Acórdão do Tribunal da Relação de Lisboa
Processo:
25/07.5TYLSB.L1-1
Relator: JOÃO AVEIRO PEREIRA
Descritores: REGISTO DE MARCA
RECUSA DE ACTO DE REGISTO
IMITAÇÃO
CONCORRÊNCIA DESLEAL
Nº do Documento: RL
Data do Acordão: 01/19/2010
Votação: UNANIMIDADE
Texto Integral: S
Meio Processual: APELAÇÃO
Decisão: IMPROCEDENTE
Sumário: I – A marca pode ser constituída por um sinal ou conjunto de sinais susceptíveis de representação gráfica, adequados a distinguir os produtos ou serviços de uma empresa dos de outras empresas, ou por frases publicitárias para distinguir os produtos ou serviços a que respeitem.
II – Dentro destes parâmetros, qualquer pessoa tem liberdade de escolher um sinal capaz de distinguir o seu produto ou serviço e, se a marca for registada, o titular passa a deter o exclusivo do seu uso, podendo por isso impedir terceiros de utilizarem, sem o seu consentimento, sinal igual ou semelhante, em produtos ou serviços afins.
III – O registo de uma marca pode ser recusado, em geral, quando se reconheça que o requerente pretende fazer concorrência desleal ou que é possível esta ocorrer independentemente da intenção.
IV – O registo também pode ser recusado quando a marca contenha reprodução ou imitação de marca anteriormente registada por outrem, para produtos ou serviços afins, susceptível de induzir o consumidor em erro ou confusão ou que compreenda o risco de associação com a marca registada.
V – A apreciação da imitação ou da usurpação de marca deve aferir-se pelas semelhanças e não pelas dissemelhanças entre as marcas em confronto, sendo certo também que a imitação não implica necessariamente que se trate de uma cópia ou de uma igualdade total.
VI – O consumidor induzido em erro ou confusão não é o consumidor ideal, atento e entendido ou conhecedor, pois, a protecção que a lei concede é ao consumidor médio, algo apressado e distraído, mormente no caso de produtos de preço baixo e vasto consumo.
VII – Para haver concorrência desleal o importante é que exista uma oferta de bens e serviços idênticos no mesmo mercado e que tal seja susceptível de captar ou desviar clientela alheia, não sendo essencial que daí tenha resultado um efectivo desvio ou captação de clientela alheia, e nem mesmo que essa tenha sido ao intenção do agente.
(Sumário do Relator)
Decisão Texto Integral: Acordam os juízes na 1.ª secção do Tribunal da Relação de Lisboa:

I – Relatório
“A”– , S.A., com sede no Centro Empresarial de S... – …, fracção …, Estrada de , ..., L..., veio, ao abrigo do disposto no art. 39º e segs. do Código da Propriedade Industrial, interpor recurso do despacho do Director de Marcas e Patentes do I.N.P.I. que deferiu o pedido de registo da marca nacional nº ... "FONTE DE VIDA Água com Qualidade Natural" (mista).
Alega ter pedido em data anterior o registo das marcas nacionais "FONTE VIVA" e "ÁGUA FONTE VIDA", destinadas a assinalar os mesmos produtos, havendo entre os sinais tal semelhança que induz o consumidor em confusão e potencia a prática de actos de concorrência desleal.
Deve, pois, o despacho recorrido ser revogado.
Cumprido o disposto no art. 43º do Código Propriedade Industrial o referido Director remeteu o processo administrativo para apensação.
Citada, a “B”, LDA., respondeu pugnando pela manutenção do despacho recorrido.
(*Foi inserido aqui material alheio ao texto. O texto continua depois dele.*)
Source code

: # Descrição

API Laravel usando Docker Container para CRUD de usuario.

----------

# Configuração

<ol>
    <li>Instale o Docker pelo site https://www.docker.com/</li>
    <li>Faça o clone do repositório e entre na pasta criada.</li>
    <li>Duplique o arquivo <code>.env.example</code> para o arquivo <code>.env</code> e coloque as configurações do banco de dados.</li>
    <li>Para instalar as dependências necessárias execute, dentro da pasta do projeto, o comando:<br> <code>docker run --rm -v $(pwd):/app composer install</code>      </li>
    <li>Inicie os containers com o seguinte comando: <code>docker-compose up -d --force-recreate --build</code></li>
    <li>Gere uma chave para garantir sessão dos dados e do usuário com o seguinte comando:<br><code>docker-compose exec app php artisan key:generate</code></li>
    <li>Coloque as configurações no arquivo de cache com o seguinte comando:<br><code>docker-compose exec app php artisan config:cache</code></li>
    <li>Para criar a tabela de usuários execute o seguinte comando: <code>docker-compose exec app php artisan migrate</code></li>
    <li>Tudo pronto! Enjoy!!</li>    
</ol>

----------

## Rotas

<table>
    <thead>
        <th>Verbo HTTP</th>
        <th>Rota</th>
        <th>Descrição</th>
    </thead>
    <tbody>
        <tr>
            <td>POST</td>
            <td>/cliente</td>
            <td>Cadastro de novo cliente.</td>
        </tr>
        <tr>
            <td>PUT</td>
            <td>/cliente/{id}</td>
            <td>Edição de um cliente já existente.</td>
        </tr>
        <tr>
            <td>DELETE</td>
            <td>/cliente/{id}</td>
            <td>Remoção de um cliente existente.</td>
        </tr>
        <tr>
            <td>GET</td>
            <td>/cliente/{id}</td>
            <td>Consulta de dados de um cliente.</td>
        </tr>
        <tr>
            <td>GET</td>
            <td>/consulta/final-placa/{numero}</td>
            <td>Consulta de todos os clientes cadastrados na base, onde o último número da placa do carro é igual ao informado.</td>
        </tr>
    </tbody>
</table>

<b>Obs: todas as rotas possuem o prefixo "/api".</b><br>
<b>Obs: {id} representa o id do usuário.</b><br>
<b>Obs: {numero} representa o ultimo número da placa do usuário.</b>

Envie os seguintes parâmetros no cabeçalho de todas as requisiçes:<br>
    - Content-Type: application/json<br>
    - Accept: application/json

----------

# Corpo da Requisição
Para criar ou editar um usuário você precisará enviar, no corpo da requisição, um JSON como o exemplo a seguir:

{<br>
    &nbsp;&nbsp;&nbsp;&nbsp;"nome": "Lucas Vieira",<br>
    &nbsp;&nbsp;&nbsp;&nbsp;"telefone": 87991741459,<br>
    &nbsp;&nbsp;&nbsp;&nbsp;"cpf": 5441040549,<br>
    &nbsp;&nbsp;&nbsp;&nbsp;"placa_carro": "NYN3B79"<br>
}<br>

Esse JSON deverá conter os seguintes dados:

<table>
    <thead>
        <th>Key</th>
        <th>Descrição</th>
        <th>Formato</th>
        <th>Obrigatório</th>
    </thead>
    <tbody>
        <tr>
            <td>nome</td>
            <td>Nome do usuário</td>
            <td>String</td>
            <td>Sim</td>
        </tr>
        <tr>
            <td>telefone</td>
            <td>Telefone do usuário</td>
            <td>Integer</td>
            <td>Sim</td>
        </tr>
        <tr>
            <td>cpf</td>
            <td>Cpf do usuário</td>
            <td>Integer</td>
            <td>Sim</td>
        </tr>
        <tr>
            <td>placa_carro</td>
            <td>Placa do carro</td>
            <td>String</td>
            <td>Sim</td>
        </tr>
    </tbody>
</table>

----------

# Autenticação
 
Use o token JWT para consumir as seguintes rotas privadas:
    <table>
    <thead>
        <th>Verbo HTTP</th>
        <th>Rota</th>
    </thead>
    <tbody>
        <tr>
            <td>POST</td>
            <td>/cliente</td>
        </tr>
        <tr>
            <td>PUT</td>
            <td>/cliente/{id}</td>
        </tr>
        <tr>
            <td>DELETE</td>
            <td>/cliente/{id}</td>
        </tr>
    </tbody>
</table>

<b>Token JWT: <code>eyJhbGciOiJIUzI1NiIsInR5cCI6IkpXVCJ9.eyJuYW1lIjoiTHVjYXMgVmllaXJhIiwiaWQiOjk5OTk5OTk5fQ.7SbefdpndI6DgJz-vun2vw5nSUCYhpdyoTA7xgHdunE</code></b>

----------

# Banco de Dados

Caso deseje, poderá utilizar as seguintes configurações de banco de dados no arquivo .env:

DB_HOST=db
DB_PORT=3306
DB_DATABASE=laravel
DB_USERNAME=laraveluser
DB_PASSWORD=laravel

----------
Invoca, para o efeito, que: a recorrente provou ser a titular do pedido de registo das marcas que invoca; as marcas da recorrente não foram ainda concedidas e, por isso, não pode ainda o Tribunal decidir o pedido da recorrente; a marca da recorrida é mista e o elemento figurativo surge em grande destaque; as marcas não são semelhantes pelo que não é possível a confusão no consumidor nem a prática de concorrência desleal.
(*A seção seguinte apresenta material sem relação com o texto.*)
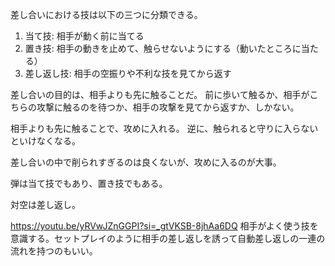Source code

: 差し合いにおける技は以下の三つに分類できる。

1. 当て技: 相手が動く前に当てる
2. 置き技: 相手の動きを止めて、触らせないようにする（動いたところに当たる）
3. 差し返し技: 相手の空振りや不利な技を見てから返す

差し合いの目的は、相手よりも先に触ることだ。
前に歩いて触るか、相手がこちらの攻撃に触るのを待つか、相手の攻撃を見てから返すか、しかない。

相手よりも先に触ることで、攻めに入れる。
逆に、触られると守りに入らないといけなくなる。

差し合いの中で削られすぎるのは良くないが、攻めに入るのが大事。

弾は当て技でもあり、置き技でもある。

対空は差し返し。

https://youtu.be/yRVwJZnGGPI?si=_gtVKSB-8jhAa6DQ
相手がよく使う技を意識する。セットプレイのように相手の差し返しを誘って自動差し返しの一連の流れを持つのもいい。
Foi proferida sentença a conceder provimento ao recurso e revogar o despacho recorrido que deferira o pedido de registo da marca nacional nº ... - "FONTE DE VIDA Água com Qualidade Natural" (mista), negando-se assim protecção jurídica nacional à referida marca para assinalar os serviços para os quais foi pedida.
Inconformada, a então recorrida apelou agora e concluiu o seguinte:
A) A marca da apelante é mista, sendo que o respectivo elemento figurativo surge em grande destaque, apresenta-se de forma impressiva e reveste um significado concreto, além de constituir, pela sua relevância, elemento caracterizador essencial na constituição da marca e na sua distinção face às demais (vide, Luís M. Couto Gonçalves, Direito de Marcas, pág. 141);
B) Razão pela qual não pode ser desatendido como fez a douta sentença recorrida.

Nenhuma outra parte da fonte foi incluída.